A question asked twice is a guideline defect. Keep a running list of forum questions; when one recurs, do three things: add a worked example to the guidelines, pin a short answer in the forum, and tell existing volunteers what changed. This closes the loop and stops the same error propagating through hundreds of pages. Track your "repeat question" count as a health metric — it should fall toward zero as the project matures.

Key Takeaways

  • Inconsistency is a guideline bug; diagnose it from 20 sample tasks.
  • Replace abstract rules with cropped image-to-text examples.
  • Choose diplomatic vs expanded transcription once and state it first.
  • Mandate exact dates and convert in auditable post-processing.
  • Use fixed tokens for illegible, uncertain, damaged and blank text.
  • Keep guidelines to one screen and treat repeated forum questions as defects to fix.

Frequently Asked Questions

Why are my volunteers transcribing the same word differently?

Almost always because the guideline is abstract rather than shown. Replace the rule with a cropped image of that exact word next to its correct transcription, and the variation usually disappears.

Should guidelines tell volunteers to expand abbreviations or keep them literal?

Pick one rule and state it once, prominently. For most historical research, transcribe diplomatically (keep abbreviations as written) and let an algorithm or editor expand later; mixing approaches ruins searchability.

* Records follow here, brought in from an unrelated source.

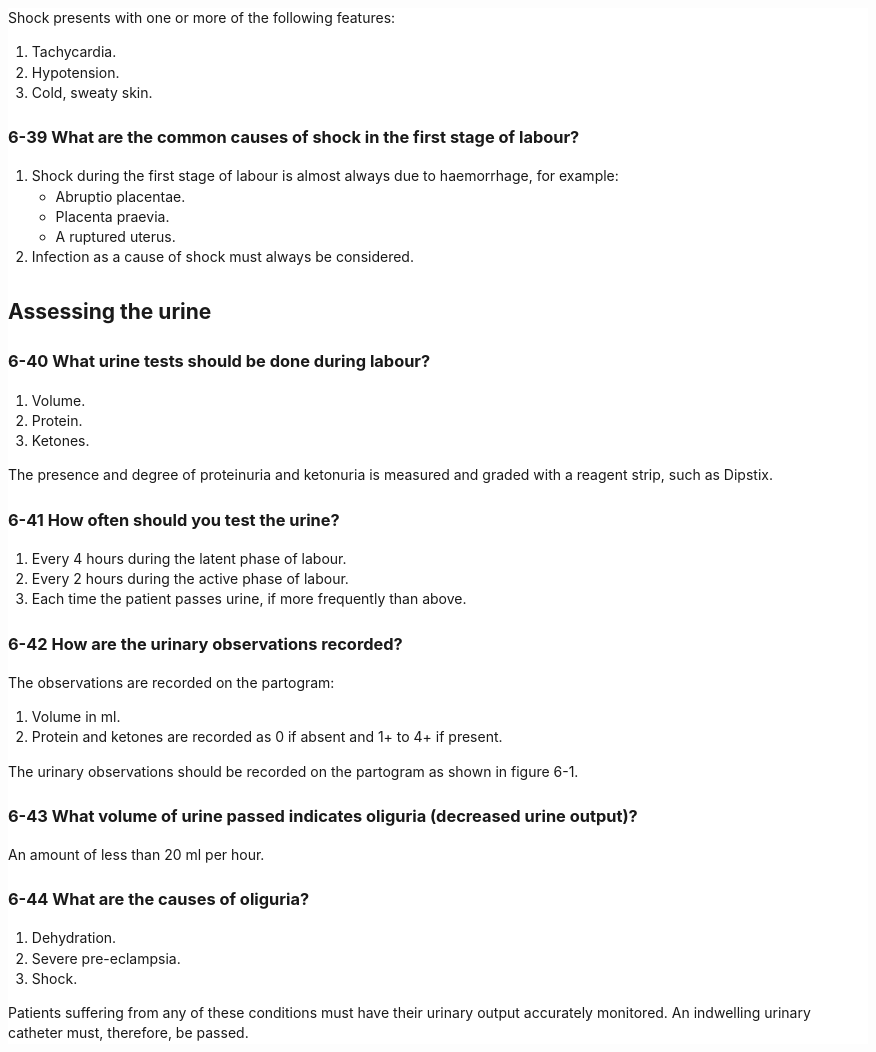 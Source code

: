 Shock presents with one or more of the following features:

1.	Tachycardia.
2.	Hypotension.
3.	Cold, sweaty skin.

### 6-39 What are the common causes of shock in the first stage of labour?

1.	Shock during the first stage of labour is almost always due to haemorrhage, for example:
	*	Abruptio placentae.
	*	Placenta praevia.
	*	A ruptured uterus.
2.	Infection as a cause of shock must always be considered.

## Assessing the urine

### 6-40 What urine tests should be done during labour?

1.	Volume.
2.	Protein.
3.	Ketones.

The presence and degree of proteinuria and ketonuria is measured and graded with a reagent strip, such as Dipstix.

### 6-41 How often should you test the urine?

1.	Every 4 hours during the latent phase of labour.
2.	Every 2 hours during the active phase of labour.
3.	Each time the patient passes urine, if more frequently than above.

### 6-42 How are the urinary observations recorded?

The observations are recorded on the partogram:

1.	Volume in ml.
2.	Protein and ketones are recorded as 0 if absent and 1+ to 4+ if present.

The urinary observations should be recorded on the partogram as shown in figure 6-1.

### 6-43 What volume of urine passed indicates oliguria (decreased urine output)?

An amount of less than 20 ml per hour.

### 6-44 What are the causes of oliguria?

1.	Dehydration.
2.	Severe pre-eclampsia.
3.	Shock.

Patients suffering from any of these conditions must have their urinary output accurately monitored. An indwelling urinary catheter must, therefore, be passed.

How long should transcription guidelines be?

One screen of must-follow rules plus an examples gallery. If your guidelines run several pages, volunteers will not read them and your error rate will rise, not fall.

How do I handle dates and numbers consistently?

Give one explicit format with a worked example, e.g. 'transcribe dates exactly as written; do not convert'. Ambiguity over dates is the single biggest source of unusable structured data.

What do I do when the same question keeps appearing in the forum?

Treat a repeated question as a guideline bug, not a volunteer failure. Add the answer to the guidelines with an example, then post it pinned in the forum so it is findable.